Mitos mais ouvidos sobre as Eleições

  • 1 – Verdade ou mentira: A urna está conectada à internet ou possui bluetooth e pode sofrer ataque hacker? – Falso. Segundo o TSE, ela funciona sem qualquer tipo de conexão com a internet e não possui bluetooth.
  • 2 – Ouvi dizer que a urna não tem auditoria, é verdade? Falso. Conforme já falamos, ela passa pelo TPS e, além desse teste, tem o teste de integridade, que é a auditoria no dia da eleição para poder comprovar o funcionamento e a segurança das urnas, como afirma o Tribunal Regional Eleitoral de São Paulo.
  • 3 – “A urna eletrônica foi feita para fraudar” – Mentira. Na verdade, a urna foi criada para dar mais segurança ao processo.
  • 4 – O código-fonte da urna é secreto – Outro mito. Segundo o TSE, os códigos-fonte são inspecionados por entidades fiscalizadoras. Você deve se perguntar: o que é o código-fonte? “O código-fonte é o conjunto de comandos escritos em linguagem de programação de computador que dizem como os programas devem funcionar. Os códigos-fonte da urna eletrônica e dos sistemas eleitorais nada mais são do que o conjunto de instruções às quais os programas desenvolvidos pelo TSE para as eleições obedecem.”
  • 5 – O amigo disse que o voto foi para outro – Mentira! Assim que você digita seu voto, ele pede para você mesmo confirmar.
  • 6 – Dá para imprimir voto e recontar igual cédula de papel. Mais uma vez, é mentira. Antes de iniciarem as eleições, o presidente da mesa receptora de votos emitirá um relatório de inicialização da urna em cada seção eleitoral para comprovar que as urnas estão zeradas. Para esse processo, é dado o nome de zerésima. E, após concluída a votação em cada seção, é impresso, pela própria urna, um documento chamado de Boletim de Urna (BU) contendo diversas informações.
  • 7 – Depois que você aperta confirma, o voto pode ser mudado. Mito. A partir do momento que você clica no botão confirma, ele registra e criptografa seu voto, não dando a possibilidade para mudar o voto de ninguém. Por isso, tenha atenção na hora da votação.

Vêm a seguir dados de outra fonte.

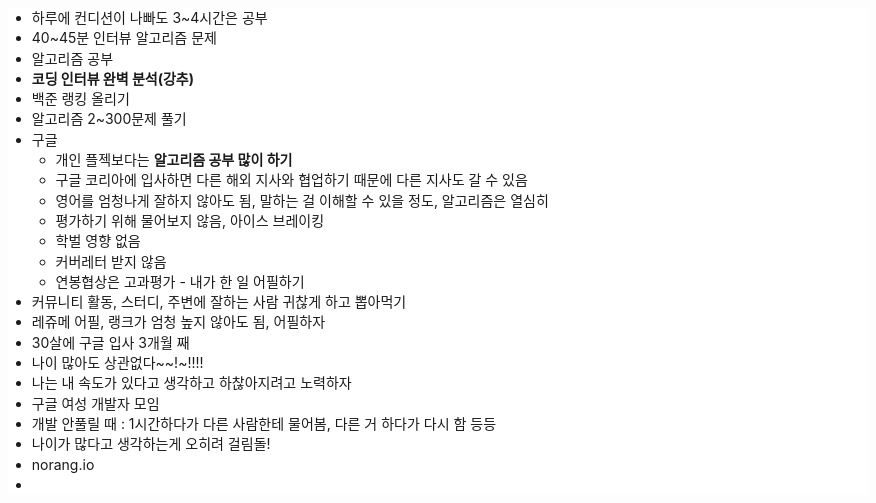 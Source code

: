 

- 하루에 컨디션이 나빠도 3~4시간은 공부
- 40~45분 인터뷰 알고리즘 문제
- 알고리즘 공부
- **코딩 인터뷰 완벽 분석(강추)**
- 백준 랭킹 올리기
- 알고리즘 2~300문제 풀기
- 구글
  -  개인 플젝보다는 **알고리즘 공부 많이 하기**
  - 구글 코리아에 입사하면 다른 해외 지사와 협업하기 때문에 다른 지사도 갈 수 있음
  - 영어를 엄청나게 잘하지 않아도 됨, 말하는 걸 이해할 수 있을 정도, 알고리즘은 열심히
  - 평가하기 위해 물어보지 않음, 아이스 브레이킹
  - 학벌 영향 없음
  - 커버레터 받지 않음
  - 연봉협상은 고과평가 - 내가 한 일 어필하기
- 커뮤니티 활동, 스터디, 주변에 잘하는 사람 귀찮게 하고 뽑아먹기
- 레쥬메 어필, 랭크가 엄청 높지 않아도 됨, 어필하자
- 30살에 구글 입사 3개월 째
- 나이 많아도 상관없다~~!~!!!!
- 나는 내 속도가 있다고 생각하고 하찮아지려고 노력하자
- 구글 여성 개발자 모임
- 개발 안풀릴 때 : 1시간하다가 다른 사람한테 물어봄, 다른 거 하다가 다시 함 등등
- 나이가 많다고 생각하는게 오히려 걸림돌!
- norang.io
-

Ufa! Depois de tanto mito derrubado, acredito que vocês tenham entendido que as pessoas sempre arrumaram e arrumarão novas, ou nem tantas assim, desculpas para descredibilizá-las. Mas acreditem: é um processo sério e que merece todo respeito.

Por fim, o momento mais aguardado por vocês.

E aí, depois de toda essa explicação, ainda acha que é possível fraudar as urnas eletrônicas? O que eu posso te dizer é que, depois de toda pesquisa feita e observar o quão sérios são os órgãos reguladores, esses boatos não passam de mais uma fake news para tentar deturpar o processo de votação para eleger o representante do povo. Deixando ainda mais claro que, com o uso das urnas, a tentativa de uma possível fraude tornou-se um caminho difícil para qualquer cidadão que, porventura, tente.